Tennis. Jake’s friends played football in the fall, baseball in the spring. He did not know one guy who played tennis.
Until now.
“You plan to play college bal
l?” Trey asked.
“No.” Apparently Brynn had left that part out. “I got hurt. Blew out my knee.”
“That’s too bad.” Trey said. “What happened? If you don’t mind my asking,” he added.
“It’s okay.” It wasn’t okay, but what else could he say? “I got clipped in district finals. Tore my ACL in the last quarter. We lost.”
“Are you all right now?” asked Cam. “How thoughtless of us to drag you around all day with an injured leg.”
“No, I’m okay. Really.” Why was he trying to make these people feel better about his leg?
Trey checked his phone. “We’ve been here a good while. You’ve probably had enough walking for today.”
“Yeah, probably.” His leg did feel a little twingy, which wasn’t good.
“You have a long drive home,” Cam added. She was making it easy for Jake to leave. Did they feel as weird as Jake did about this whole thing?
Cam and Trey talked and talked all the way back to their car. They placed Aidan into his car seat as if he were a piece of Grandma Campbell’s china. They folded up the massive stroller and stowed it in the trunk. Only when they slammed the door shut did Jake notice the window decal. YALE LAW SCHOOL ALUMNI.
Plus one of those damned “Baby on Board” signs.
Jake said his good-byes in a fog. The next thing he knew he was on I-20, headed east, a Braves game on the truck radio.
Yale Law School Alumni thrummed in his head. Nothing else. Just that. Rich people went to Yale. Smart people. People who were members of the Atlanta Botanical Gardens. Played tennis.
The Georgia countryside rolled past him in a straight, dull blur. Yale Law School Alumni. Jake’s head hurt.
The Braves lost just as he turned off the Camden exit.
“Jake?” Gran jiggled his elbow. “You asleep on your feet? I said go get you some dessert.
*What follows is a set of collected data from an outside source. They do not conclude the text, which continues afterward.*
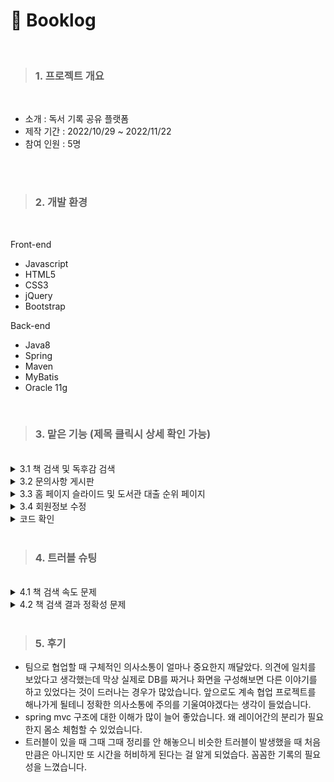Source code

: # :orange_book: Booklog
<br>

> ### 1. 프로젝트 개요 
<br>

  * 소개 : 독서 기록 공유 플랫폼 <br>
  * 제작 기간 : 2022/10/29 ~ 2022/11/22 <br>
  * 참여 인원 : 5명 <br>
  
<br>
<br>

> ### 2. 개발 환경
<br>

 Front-end
 * Javascript
 * HTML5
 * CSS3
 * jQuery
 * Bootstrap
 
  Back-end
 * Java8
 * Spring
 * Maven
 * MyBatis
 * Oracle 11g
 <br>
 
 > ### 3. 맡은 기능 (제목 클릭시 상세 확인 가능) 
<br>

<details>
<summary style="cursor : pointer;">3.1  책 검색 및 독후감 검색</summary>
<br>

 <img width="50%" src="https://user-images.githubusercontent.com/107526525/206477489-14282264-637a-4295-802c-8ba399c6739a.gif">
 
  + **책 검색 기능** <br>

    * 네이버 검색 api 활용
    * keyup 할 때마다 input 의 값을 Ajax로 백엔드에 보냅니다.
    * 보낸 값을 인코딩하고 requestHeader에 아이디와 시크릿키를 세팅한 후, 네이버 서버에 요청을 보내고, 받은 결과를 프론트로 전달합니다. 
    * 자바스크립트의 IntersectionObserver API를 이용하여 한 페이지당 6개씩, 스크롤로 해당 페이지의 마지막 요소가 50% 정도 교차되었을 시에 다음 페이지 데이터를 가져와 최대 60개까지 무한 스크롤이 이루어지도록 합니다. 
    * 책 검색 기능은 독후감 작성 시, 독후감 검색 시 모두 활용되어 각 페이지에 따라 데이터 클릭했을 때의 결과가 달라집니다.
<br> 
<img width="50%" src="https://user-images.githubusercontent.com/107526525/206481926-55d7bbd2-617f-4454-a76a-29ef6d5dd328.gif">
    
  + **포스트 검색 기능** <br>
    * 검색 화면에서 책을 검색하고 클릭했을 때 DB에서 데이터를 받아 목록을 띄워주도록 했습니다.
    * 한 페이지당 5개씩 데이터가 나오도록 페이지네이션을 만들었습니다.
    * 각 포스트의 postno 를 이용하여 리스트 클릭시 해당 포스트 상세 화면으로 이동하도록 하였습니다.
    <br>
</details>


<details>
<summary style="cursor : pointer;">3.2  문의사항 게시판 </summary>
<br>
<img width="50%" src="https://user-images.githubusercontent.com/107526525/206483768-aa5c01a5-b515-4740-95f4-e4bd60eab299.png">


  + **목록 페이지** <br>
    * 현재 페이지의 정보를 파라미터로 전달받아 한페이지당 10개씩 게시글 목록을 띄워줍니다.
    * 각 게시물의 게시물 번호를 이용하여 목록 클릭시 문의 게시글 상세 화면으로 이동하도록 하였습니다.
<br> 
 <img width="50%" src="https://user-images.githubusercontent.com/107526525/206488030-6b56b875-eed9-45a6-8786-0d01694e3757.png">
 
 
  + **비밀 게시글 기능** <br>
    * 비밀글을 체크하고 암호를 건 게시글의 경우, 게시글 상세화면을 보기 전 비밀번호를 체크합니다.  
    * 같은 페이지 내에서 비밀번호가 맞을 경우 display가 none인 클래스로 바꾸는 형식이라 보안에 문제가 있을 것으로 보여 추후 수정 예정입니다. 
<br>    
 <img width="50%" src="https://user-images.githubusercontent.com/107526525/206491057-e58dca3b-105e-4432-8e8e-9dc64d983901.png"> 
  
 
  + **글 상세 페이지(수정/삭제/댓글)** <br>
    * 파라미터로 전달받은 게시물 번호에 해당하는 데이터를 화면에 표시합니다.
    * 세션을 체크하여 글을 작성한 본인일 경우에만 수정,삭제 버튼이 보이도록 합니다.
    * 삭제 버튼 클릭시 Ajax로 게시물 번호를 보내 해당 데이터를 삭제하고, 수정 버튼 클릭시 수정 페이지로 연결합니다.
    * 세션을 체크하여 관리자일 경우에만 댓글 작성칸이 활성화되어 댓글을 작성하고 삭제할 수 있습니다. 

<br>    
 <img width="50%" src="https://user-images.githubusercontent.com/107526525/206490554-dbec286d-4bdc-4090-bd8c-4ad18d8dbd72.png"> 
 
 
  + **게시글 작성 페이지** <br>
    * 세션을 체크하여 로그인 상태와 작성자 정보를 확인합니다.
    * 제목, 타입, 내용, 비밀글 여부, 비밀번호를 작성하면 필수 작성 부분의 기입 여부를 확인하고 form의 데이터를 serialize하여 Ajax로 백엔드에 보내 DB에 데이터를 저장합니다.
    * DB INSERT에 실패한 경우 alert창이 뜹니다.
<br>
</details>


<details>
<summary style="cursor : pointer;">3.3  홈 페이지 슬라이드 및 도서관 대출 순위 페이지 </summary>
<br>
<img width="50%" src="https://user-images.githubusercontent.com/107526525/206593612-566d658b-3a6f-4d31-83bb-b697e8b0d39c.gif">


  + **홈 페이지 슬라이드** <br>
    * 책과 관련한 사이트인만큼 도서관 대출 순위 공공DB를 활용하면 좋겠다고 생각하여 월마다 업데이트되는 대출 순위 API를 활용하였습니다.
    * Ajax를 이용하여 서버에서 제공하는 도서 순위 1~10위까지를 5개씩 2개의 리스트를 만들고 부트스트랩으로 캐러셀 슬라이드로 보여주었습니다.
    * more 클릭시 상세 리스트 페이지로 이동합니다.
<br>
<img width="50%" src="https://user-images.githubusercontent.com/107526525/206596491-c26902c3-1ba0-4bfc-8f02-03a865fede16.png">


  + **도서관 대출 순위 상세 페이지** <br>
    * Ajax로 서버에서 제공하는 도서 순위 1~30위까지의 리스트를 제공하는 페이지입니다.
    * 교보문고 웹사이트의 베스트셀러 리스트를 참고하였습니다.
<br>
</details>


<details>
<summary style="cursor : pointer;">3.4  회원정보 수정</summary>
<br>
<img width="50%" src="https://user-images.githubusercontent.com/107526525/206596703-b701c28c-1e2e-4e41-b646-df000e915478.png">


  + **회원 비밀번호 확인페이지** <br>
    * 수정페이지로 들어가기 전, 비밀번호를 다시 한 번 입력 받고 세션에 저장된 로그인 정보와 일치하는지 확인하고 일치할 시에는 정보 수정 페이지로 이동하고, 불일치할 시에는 alert창을 띄웁니다.
<br>
<img width="50%" src="https://user-images.githubusercontent.com/107526525/206597346-8876055d-90b4-44f6-9bcd-ef614e3ba26a.png">


  + **회원 정보 수정 페이지** <br>
    * 아이디를 제외한 비밀번호, 이메일, 닉네임을 변경할 수 있습니다. 
    * 모든 칸이 입력되어 있는지 확인한 후, form의 내용을 serialize하여 Ajax로 백엔드에 데이터를 보내 DB 테이블 row를 Update 합니다. 
<br>
</details>

<details>
<summary style="cursor : pointer;">코드 확인</summary>
<br>

 
  + **검색 기능** <br>

    * Mapper : [포스트 검색](https://github.com/MakeIt2sy/Booklog-Project/blob/main/Booklog%20(1)/src/main/resources/com/booklog/mapper/PostSearchMapper.xml) , [API](https://github.com/MakeIt2sy/Booklog-Project/blob/main/Booklog%20(1)/src/main/resources/com/booklog/mapper/ApiMapper.xml)
    * DTO : [검색된 포스트 DTO](https://github.com/MakeIt2sy/Booklog-Project/blob/main/Booklog%20(1)/src/main/java/com/vos/web/SearchedPostDTO.java) 
    * DAO : [포스트 검색 DAO](https://github.com/MakeIt2sy/Booklog-Project/blob/main/Booklog%20(1)/src/main/java/com/booklog/dao/PostSearchDAO.java)
    * Service : [포스트 검색 서비스](https://github.com/MakeIt2sy/Booklog-Project/blob/main/Booklog%20(1)/src/main/java/com/booklog/service/PostSearchService.java) , [책 검색 서비스](https://github.com/MakeIt2sy/Booklog-Project/blob/main/Booklog%20(1)/src/main/java/com/booklog/service/BookSearchService.java)
    * Controller : [검색 전체 컨트롤러](https://github.com/MakeIt2sy/Booklog-Project/blob/main/Booklog%20(1)/src/main/java/com/booklog/controller/SearchController.java)
    * View : [책 검색/ 포스트 검색 뷰](https://github.com/MakeIt2sy/Booklog-Project/tree/main/Booklog%20(1)/src/main/webapp/WEB-INF/views/search)

<br> 
    
  + **문의사항 게시판** <br>
    * Mapper : [QNA](https://github.com/MakeIt2sy/Booklog-Project/blob/main/Booklog%20(1)/src/main/resources/com/booklog/mapper/QnaMapper.xml), 
    [QNA 코드](https://github.com/MakeIt2sy/Booklog-Project/blob/main/Booklog%20(1)/src/main/resources/com/booklog/mapper/QnaCodeMapper.xml), 
    [QNA 댓글](https://github.com/MakeIt2sy/Booklog-Project/blob/main/Booklog%20(1)/src/main/resources/com/booklog/mapper/QnaReplyMapper.xml)
    * DTO : [QNA VO](https://github.com/MakeIt2sy/Booklog-Project/blob/main/Booklog%20(1)/src/main/java/com/vos/web/QnaVO.java), 
    [QNA 코드](https://github.com/MakeIt2sy/Booklog-Project/blob/main/Booklog%20(1)/src/main/java/com/vos/web/QnaCodeVo.java), 
    [QNA 페이징 기준](https://github.com/MakeIt2sy/Booklog-Project/blob/main/Booklog%20(1)/src/main/java/com/vos/web/QnaCriteria.java) , 
    [QNA 페이지네이션](https://github.com/MakeIt2sy/Booklog-Project/blob/main/Booklog%20(1)/src/main/java/com/vos/web/QnaPageMakerDTO.java) , 
    [QNA 댓글](https://github.com/MakeIt2sy/Booklog-Project/blob/main/Booklog%20(1)/src/main/java/com/vos/web/QnaReplyVo.java)
    * DAO : [QNA DAO](https://github.com/MakeIt2sy/Booklog-Project/tree/main/Booklog%20(1)/src/main/java/com/booklog/dao), 
    [QNA 코드 DAO](https://github.com/MakeIt2sy/Booklog-Project/blob/main/Booklog%20(1)/src/main/java/com/booklog/dao/QnaCodeDAO.java) , 
    [QNA 댓글 DAO](https://github.com/MakeIt2sy/Booklog-Project/blob/main/Booklog%20(1)/src/main/java/com/booklog/dao/QnaReplyDAO.java)
    * Service : [QNA 서비스](https://github.com/MakeIt2sy/Booklog-Project/blob/main/Booklog%20(1)/src/main/java/com/booklog/service/QnaService.java), 
    [QNA 코드 서비스](https://github.com/MakeIt2sy/Booklog-Project/blob/main/Booklog%20(1)/src/main/java/com/booklog/service/QnaCodeService.java), 
    [QNA 댓글 서비스](https://github.com/MakeIt2sy/Booklog-Project/blob/main/Booklog%20(1)/src/main/java/com/booklog/service/QnaReplyService.java)
    * Controller : [QNA Controller](https://github.com/MakeIt2sy/Booklog-Project/blob/main/Booklog%20(1)/src/main/java/com/booklog/controller/QnaController.java)
    * View : [QNA 뷰](https://github.com/MakeIt2sy/Booklog-Project/tree/main/Booklog%20(1)/src/main/webapp/WEB-INF/views/qna)
<br>  
    
 
  + **홈 페이지 슬라이드 및 도서관 대출 순위 페이지** <br>
    * View: [홈페이지 슬라이드](https://github.com/MakeIt2sy/Booklog-Project/blob/main/Booklog%20(1)/src/main/webapp/WEB-INF/views/home.jsp) , 
    [도서관 대출 순위 페이지](https://github.com/MakeIt2sy/Booklog-Project/blob/main/Booklog%20(1)/src/main/webapp/WEB-INF/views/mostCheckedoutBookList.jsp)
    <br>
    
 
  + **회원 정보 수정** <br>
    * Controller : [회원정보 수정 컨트롤러](https://github.com/MakeIt2sy/Booklog-Project/blob/ae4cdc09bcc227cf6210ac8f5fc2ddf935d8d695/Booklog%20(1)/src/main/java/com/booklog/controller/UserController.java#L239)
    * View: [비밀번호 확인](https://github.com/MakeIt2sy/Booklog-Project/blob/ae4cdc09bcc227cf6210ac8f5fc2ddf935d8d695/Booklog%20(1)/src/main/webapp/WEB-INF/views/user/beforeEdit.jsp) , 
    [회원정보 수정](https://github.com/MakeIt2sy/Booklog-Project/blob/ae4cdc09bcc227cf6210ac8f5fc2ddf935d8d695/Booklog%20(1)/src/main/webapp/WEB-INF/views/user/editMemberInfo.jsp)
    <br>
</details>


<br>

 > ### 4. 트러블 슈팅
 <br>
 <details>
  <summary style="cursor : pointer;">4.1 책 검색 속도 문제</summary>
 <br>
 
 
  * 처음에 keyup할 때마다 함수가 작동하면 데이터가 꼬일 수 있다고 생각해서 async: false 로 동기식 Ajax를 사용하다가 검색 속도가 너무 느려 **비동기식 ajax로 변경**하였습니다.
  * 그 결과 같은 검색어를 입력했을 때 약 2.7배 정도 속도면에서 성능이 향상되었습니다.
 
</details>

 <details>
  <summary style="cursor : pointer;">4.2 책 검색 결과 정확성 문제</summary>
 <br>
 
 
  * 단어 단위로 입력했을 때에는 검색창에 뜨는 책 정보가 완전한 제목을 입력하였을 때는 뜨지 않는 문제가 발생하였습니다.
  * 백엔드에서 받아오는 정보에 문제가 있는 것으로 짐작하여 service 계층을 테스트 -> 문제 없이 리스트를 받아오는 것을 확인
  * Ajax에서 return을 받은 직후 data를 console로 확인 -> 문제 없이 리스트를 받아오는 것을 확인
  * data를 for문에 넣어 리스트를 만드는 과정에서 문제가 있는 것으로 짐작하여 조건식 확인 -> **변수 식의 오류로 0번 데이터가 아닌 1번 데이터부터 받아오는 문제 확인 후 식 변경**하여 해결하였습니다.
 
</details>
<br>


  > ### 5. 후기
 
   * 팀으로 협업할 때 구체적인 의사소통이 얼마나 중요한지 깨달았다. 의견에 일치를 보았다고 생각했는데 막상 실제로 DB를 짜거나 화면을 구성해보면 다른 이야기를 하고 있었다는 것이 드러나는 경우가 많았습니다. 앞으로도 계속 협업 프로젝트를 해나가게 될테니 정확한 의사소통에 주의를 기울여야겠다는 생각이 들었습니다. 
   * spring mvc 구조에 대한 이해가 많이 늘어 좋았습니다. 왜 레이어간의 분리가 필요한지 몸소 체험할 수 있었습니다. 
   * 트러블이 있을 때 그때 그때 정리를 안 해놓으니 비슷한 트러블이 발생했을 때 처음만큼은 아니지만 또 시간을 허비하게 된다는 걸 알게 되었습다. 꼼꼼한 기록의 필요성을 느꼈습니다. 
 
 
 
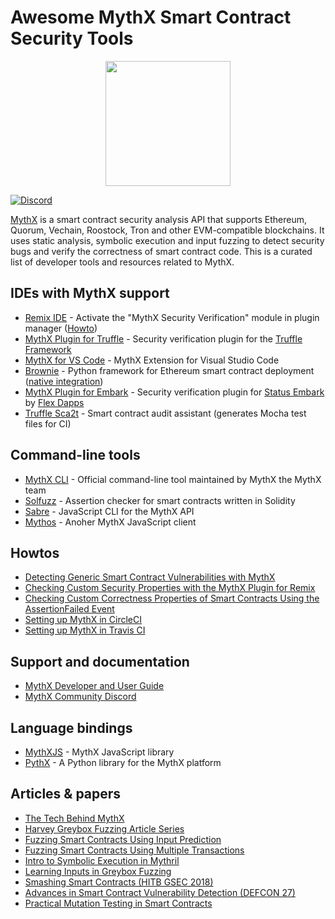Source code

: # Awesome MythX Smart Contract Security Tools

<p align="center">
	<img src="mythx_powered.png" height="200px"/>
</p>

[![Discord](https://img.shields.io/discord/481002907366588416.svg)](https://discord.gg/E3YrVtG)

[MythX](https://mythx.io) is a smart contract security analysis API that supports Ethereum, Quorum, Vechain, Roostock, Tron and other EVM-compatible blockchains. It uses static analysis, symbolic execution and input fuzzing to detect security bugs and verify the correctness of smart contract code. This is a curated list of developer tools and resources related to MythX.

## IDEs with MythX support

- [Remix IDE](https://remix.ethereum.org/) - Activate the "MythX Security Verification" module in plugin manager ([Howto](https://docs.mythx.io/en/latest/tools/remix/index.html))
- [MythX Plugin for Truffle](https://github.com/ConsenSys/truffle-security) - Security verification plugin for the [Truffle Framework](https://truffleframework.com)
- [MythX for VS Code](https://marketplace.visualstudio.com/items?itemName=mirkogarozzo.mythxvsc) - MythX Extension for Visual Studio Code
- [Brownie](https://github.com/iamdefinitelyahuman/brownie) - Python framework for Ethereum smart contract deployment ([native integration](https://eth-brownie.readthedocs.io/en/latest/tests-security-analysis.html))
- [MythX Plugin for Embark](https://github.com/flex-dapps/embark-mythx) -  Security verification plugin for [Status Embark](https://embark.status.im) by [Flex Dapps](https://flexdapps.com)
- [Truffle Sca2t](https://github.com/tagomaru/truffle-sca2t) - Smart contract audit assistant (generates Mocha test files for CI)

## Command-line tools

- [MythX CLI](https://github.com/dmuhs/mythx-cli) -  Official command-line tool maintained by MythX the MythX team
- [Solfuzz](https://github.com/b-mueller/solfuzz) - Assertion checker for smart contracts written in Solidity
- [Sabre](https://github.com/b-mueller/sabre) - JavaScript CLI for the MythX API
- [Mythos](https://github.com/cleanunicorn/mythos) - Anoher MythX JavaScript client

## Howtos

- [Detecting Generic Smart Contract Vulnerabilities with MythX](https://medium.com/consensys-diligence/detecting-the-top-4-critical-smart-contract-vulnerabilities-with-mythx-9c568d7db7a6)
- [Checking Custom Security Properties with the MythX Plugin for Remix](https://medium.com/coinmonks/advanced-smart-contract-security-verification-in-remix-9630b43695e5)
- [Checking Custom Correctness Properties of Smart Contracts Using the AssertionFailed Event](https://medium.com/consensys-diligence/checking-custom-correctness-properties-of-smart-contracts-using-mythx-25cbac5d7852)
- [Setting up MythX in CircleCI](https://blog.mythx.io/howto/mythx-and-continuous-integration-part-1-circleci/)
- [Setting up MythX in Travis CI](https://blog.mythx.io/howto/mythx-and-continuous-integration-part-1-circleci/)

## Support and documentation

- [MythX Developer and User Guide](https://docs.mythx.io/en/latest/)
- [MythX Community Discord](https://discord.gg/kktn8Wt)

## Language bindings

- [MythXJS](https://github.com/ConsenSys/mythxjs)  - MythX JavaScript library
- [PythX](https://github.com/dmuhs/PythX) - A Python library for the MythX platform

## Articles & papers

- [The Tech Behind MythX](https://medium.com/consensys-diligence/the-tech-behind-mythx-smart-contract-security-analysis-32c849aedaef)
- [Harvey Greybox Fuzzing Article Series](https://medium.com/consensys-diligence/finding-vulnerabilities-in-smart-contracts-175c56affe2)
- [Fuzzing Smart Contracts Using Input Prediction](https://medium.com/consensys-diligence/fuzzing-smart-contracts-using-input-prediction-29b30ba8055c)
- [Fuzzing Smart Contracts Using Multiple Transactions](https://medium.com/consensys-diligence/fuzzing-smart-contracts-using-multiple-transactions-51471e4b3c69)
- [Intro to Symbolic Execution in Mythril](https://medium.com/@joran.honig/introduction-to-mythril-classic-and-symbolic-execution-ef59339f259b)
- [Learning Inputs in Greybox Fuzzing](https://arxiv.org/pdf/1807.07875.pdf)
- [Smashing Smart Contracts (HITB GSEC 2018)](https://conference.hitb.org/hitbsecconf2018ams/materials/D1T2%20-%20Bernhard%20Mueller%20-%20Smashing%20Ethereum%20Smart%20Contracts%20for%20Fun%20and%20ACTUAL%20Profit.pdf)
- [Advances in Smart Contract Vulnerability Detection (DEFCON 27)](https://github.com/b-mueller/smashing-smart-contracts/blob/master/DEFCON27-EVM-Smart-Contracts-Mueller-Luca.pdf)
- [Practical Mutation Testing in Smart Contracts](https://www.researchgate.net/publication/335937116_Practical_Mutation_Testing_for_Smart_Contracts)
I made that orange pound cake you like.”
As if he were on autopilot, Jake’s feet took him back to the kitchen. He helped himself to a slice of the cake. Back outside, he dropped to the porch steps. He was tired of avoiding so many people and thoughts. Behind him, the TV blared away.
Oh, great. They were still watching the Jefferson County game. Worst night of Jake’s life.
The game had been so close. Time out. The coaches called a huddle. One coach told him to run the ball, the other to pass. Then time was up. Jake went back on the field not knowing what to do. In the split second he tried to decide, a Jefferson lineman flattened him. Twong. His right knee. He tried to stand. Blinding pain. He crumpled to the turf.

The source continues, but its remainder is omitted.